Tuesday, 11 December 2012 00:00

How can I find the courage to launch a start-up?

This article first appeared on December 11th, 2010.

 

I want to launch my own start-up but I’m afraid to jump out on my own.

 

How can I find the courage to make the leap?

 

If business was easy – everyone would do it.

 

The best advice I was ever given was this: “It is generally not the things that we do in life that we end up regretting – rather it is the things we didn’t do, that often end up being our biggest regrets”.

 

Simply put, there are no guarantees in anything we do in our lives (particularly in business), however one thing is for sure; we are far better placed by being in a position where we control the results of what we are capable of achieving, rather than being in a position where we end up being a passenger of someone else’s dreams, or even worse, a victim of someone else’s bad judgement.

 

You could just as easily be retrenched tomorrow from your “secure” job, as you could failing after starting up on your own.

 

There are various statistics and numbers around business failures in Australia (and I am not sure how accurate they are), but some figures show that up to 90% of all small businesses that started before the year 2000 no longer exist today.

 

This could be for a myriad of reasons, from the most obvious of closure, to restructure, a sell-off or just as simple as retirement.

 

Either way, the single biggest reason for business failure, in my opinion, is a lack of a well thought-out business plan.

 

I mean a genuine, intelligent, thorough plan that covers off every facet of the idea.
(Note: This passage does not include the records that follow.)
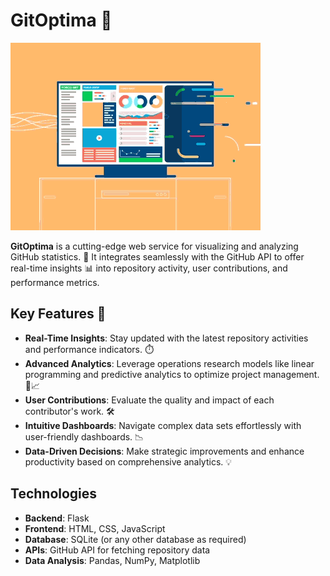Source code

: # GitOptima 🚀
![logo](https://github.com/yusuufmm/GitOptima/blob/main/sample.gif)

**GitOptima** is a cutting-edge web service for visualizing and analyzing GitHub statistics. 🚀 It integrates seamlessly with the GitHub API to offer real-time insights 📊 into repository activity, user contributions, and performance metrics.


## Key Features 🌟

- **Real-Time Insights**: Stay updated with the latest repository activities and performance indicators. ⏱️
- **Advanced Analytics**: Leverage operations research models like linear programming and predictive analytics to optimize project management. 🧠📈
- **User Contributions**: Evaluate the quality and impact of each contributor's work. 🛠️
- **Intuitive Dashboards**: Navigate complex data sets effortlessly with user-friendly dashboards. 📉
- **Data-Driven Decisions**: Make strategic improvements and enhance productivity based on comprehensive analytics. 💡

## Technologies

- **Backend**: Flask
- **Frontend**: HTML, CSS, JavaScript
- **Database**: SQLite (or any other database as required)
- **APIs**: GitHub API for fetching repository data
- **Data Analysis**: Pandas, NumPy, Matplotlib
From where the idea originated, right through to future exit strategy options.

 

You need a plan that covers financial, marketing, legal, customer sourcing, infrastructure and positioning, just to name a few.

 

If the plan is correct and clear, then this is your road map.

 

Fear of starting up is often no more than the fear of the unknown. You wouldn’t simply wake up one morning and say, “I am off to La Rinconada in Peru”, without a plan of how to get there, a map, a budget, a translation book and an understanding of where you were going.

 

If you did try this, no doubt fear would be a factor in your journey. If however, you researched every part of the journey ahead, had a clear itinerary, had budgeted for all variables and investigated every aspect of La Rinconadian life – as well as having a clear reason and desire to do the trip – then the fear would be replaced by excitement, and the courage would come naturally.

 

The same goes with starting your own business. If the plan is correct and clear, and you truly believe the plan is spot on, then the fear is gone.

 

In the words of Napoleon Hill: “Whatever the mind can conceive and believe, it can achieve”.

 

Get your plan done and get your new start-up started!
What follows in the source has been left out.